So, you bought your first 3D printer, congratulations! But now you might be wondering what to do with it. Most sources online make it seem like they are easy to use, but in reality, they take a lot of setup and maintenance to keep them working properly. But I will do my best to walk you through some of the steps to aid you on your 3D printing journey!
Step 1: First, before anything else, you need to set up your 3D printer. I know this sounds obvious, but it is indeed necessary. Each 3D printer is different, so follow the respective instructions given to you by the manufacturer.
Step 2: One thing that you also need to buy for your 3D printer, is filament. If you do not already know, filament is the long plastic wire-like material that you insert into the 3D printer. Filament is to a 3D printer like ink is to a normal printer. There are a few types of filament that have their own strengths and weaknesses, some of the most common filaments are PLA, and ABS. PLA currently is the most popular filament for 3D printing enthusiasts, it is also one of the easiest plastics to print which is another upside to it. it prints at a reasonably low temperature, at least for a 3D printer, and does not require a heated bed. The worst part of PLA is that it cannot survive outside in the heat for long, so if you plan to print anything that will be outside, go with ABS. ABS is a reasonably strong filament that can survive outside in the elements. The problem with it is that you need a heated bed and in some cases, a heated enclosure. The bed is the base plate that the first layer sticks to, without the heated bed, the ABS plastic will warp off of the plate and ruin the print. The heated enclosure is used only for large ABS parts. It keeps the whole 3D print at a constant temperature. This is because sometimes, when the ABS cools, the layers of the print will warp and come apart and your print will be ruined.

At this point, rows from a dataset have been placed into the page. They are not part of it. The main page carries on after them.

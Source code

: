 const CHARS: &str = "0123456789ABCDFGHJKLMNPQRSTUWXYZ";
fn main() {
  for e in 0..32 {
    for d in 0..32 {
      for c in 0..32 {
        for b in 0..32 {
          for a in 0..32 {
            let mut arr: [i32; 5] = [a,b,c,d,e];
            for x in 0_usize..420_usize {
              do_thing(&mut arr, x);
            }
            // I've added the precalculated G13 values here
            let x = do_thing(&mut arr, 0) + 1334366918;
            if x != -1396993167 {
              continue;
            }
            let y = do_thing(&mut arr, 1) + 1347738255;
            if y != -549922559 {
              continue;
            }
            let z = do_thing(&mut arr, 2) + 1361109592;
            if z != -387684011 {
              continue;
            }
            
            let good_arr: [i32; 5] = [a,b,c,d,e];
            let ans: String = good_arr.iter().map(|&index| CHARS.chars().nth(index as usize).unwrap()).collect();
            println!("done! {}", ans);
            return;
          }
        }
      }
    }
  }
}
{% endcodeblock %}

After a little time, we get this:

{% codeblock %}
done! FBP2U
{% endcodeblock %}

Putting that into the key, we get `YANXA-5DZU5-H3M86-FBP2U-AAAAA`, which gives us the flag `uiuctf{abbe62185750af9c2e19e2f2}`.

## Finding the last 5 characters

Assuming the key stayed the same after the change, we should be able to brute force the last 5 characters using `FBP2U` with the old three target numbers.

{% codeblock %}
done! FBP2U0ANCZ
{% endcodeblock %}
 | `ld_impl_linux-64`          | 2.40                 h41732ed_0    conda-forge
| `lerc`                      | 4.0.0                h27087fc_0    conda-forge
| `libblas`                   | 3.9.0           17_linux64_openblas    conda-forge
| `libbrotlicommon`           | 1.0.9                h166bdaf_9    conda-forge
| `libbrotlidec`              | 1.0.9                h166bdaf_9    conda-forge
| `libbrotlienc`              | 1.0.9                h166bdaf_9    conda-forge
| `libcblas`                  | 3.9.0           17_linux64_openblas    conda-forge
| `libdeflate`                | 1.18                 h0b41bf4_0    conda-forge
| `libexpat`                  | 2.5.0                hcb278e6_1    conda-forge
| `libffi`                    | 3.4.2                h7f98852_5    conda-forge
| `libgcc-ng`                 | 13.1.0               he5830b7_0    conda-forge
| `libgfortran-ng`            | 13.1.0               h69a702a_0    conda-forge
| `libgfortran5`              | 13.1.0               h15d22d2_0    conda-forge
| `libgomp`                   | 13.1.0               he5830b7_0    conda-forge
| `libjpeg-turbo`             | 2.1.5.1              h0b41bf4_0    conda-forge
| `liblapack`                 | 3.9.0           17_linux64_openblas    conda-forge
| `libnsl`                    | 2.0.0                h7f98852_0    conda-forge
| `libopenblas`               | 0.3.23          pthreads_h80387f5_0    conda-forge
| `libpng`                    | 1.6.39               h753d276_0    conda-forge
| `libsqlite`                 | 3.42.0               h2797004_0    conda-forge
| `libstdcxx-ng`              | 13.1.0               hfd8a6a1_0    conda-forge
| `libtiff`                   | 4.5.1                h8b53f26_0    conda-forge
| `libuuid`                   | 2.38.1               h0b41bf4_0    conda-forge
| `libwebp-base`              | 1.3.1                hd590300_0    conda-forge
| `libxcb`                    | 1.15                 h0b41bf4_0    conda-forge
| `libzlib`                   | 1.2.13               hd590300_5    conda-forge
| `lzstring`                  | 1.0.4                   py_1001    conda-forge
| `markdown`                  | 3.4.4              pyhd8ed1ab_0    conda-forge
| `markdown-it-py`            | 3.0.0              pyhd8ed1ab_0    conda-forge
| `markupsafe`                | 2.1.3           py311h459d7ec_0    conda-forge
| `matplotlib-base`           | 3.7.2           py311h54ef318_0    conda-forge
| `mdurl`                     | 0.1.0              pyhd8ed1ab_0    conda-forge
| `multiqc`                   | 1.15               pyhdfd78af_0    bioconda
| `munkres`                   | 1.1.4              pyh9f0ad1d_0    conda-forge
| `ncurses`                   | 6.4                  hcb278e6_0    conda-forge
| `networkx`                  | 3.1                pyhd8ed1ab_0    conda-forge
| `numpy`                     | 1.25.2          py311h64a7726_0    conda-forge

Step 3: One of the most crucial steps in 3D printing is bed leveling, this can make or break a print. If the nozzle is too close to the printing bed, then the extruder, which is the part that forces the filament through the hot end, can start clicking and will not extrude properly, causing the print to fail. When the nozzle is too far away from the printing bed, the print will not stick and again, it will fail. the instructions given to you from the manufacture will most likely have bed leveling instructions, but if not, there are many guides online that tell you the proper way to level your respective printing bed.
Step 4: After you set up your 3D printer, you may want to print something, but you do not have any files to print. One of the best websites that provide files that you can use is Thingiverse. This website has thousands of 3D models that are free to use. They can range from intricately designed statues, all the way to useful household items.
Step 5: Next, you need to slice your 3D model of choice. What is slicing you might ask? Slicing basically just puts the 3D models into a language that the 3D printer can read. It basically tells the printer where to move when and what settings to use. In most slicing software, you can change the model’s size, orientation, how many you want to print, and more. You can also change the settings you want your 3D printer to use, like how hot you want the nozzle to be and how fast you want it to print. My slicer of choice would be Cura because it is simple to use as a beginner, and it is free.
Step 6: Now that you have your 3D model sliced, you can start trying to print it. You should never just hit print and walk away from your printer expecting it to work. One thing to look out for is to make sure that the first layer of your print turns out well. If the first layer starts peeling up or something doesn’t look right, stop the print, and check what might have gone wrong. If you are having issues, check your bed level, as that is the most common cause of print failure. If the print is still coming off of the build plate, you can try to use painter’s tape, Hair spray, or a glue stick. When using painter’s tape or a glue stick, make sure that they are applied directly on the build plate, after you apply them, it would be a good idea to re-level the bed to compensate for the added height. I would stay away from hairspray because that can be dangerous unless you know what you are doing.
Now that you have a fully working 3D printer on your hands, you now can let your imagination run wild, printing whatever you want, whenever you want! So, to get started, visit websites like thingiverse.com to find a few sample projects to practice with. You’ll be surprised how addicting printing can be!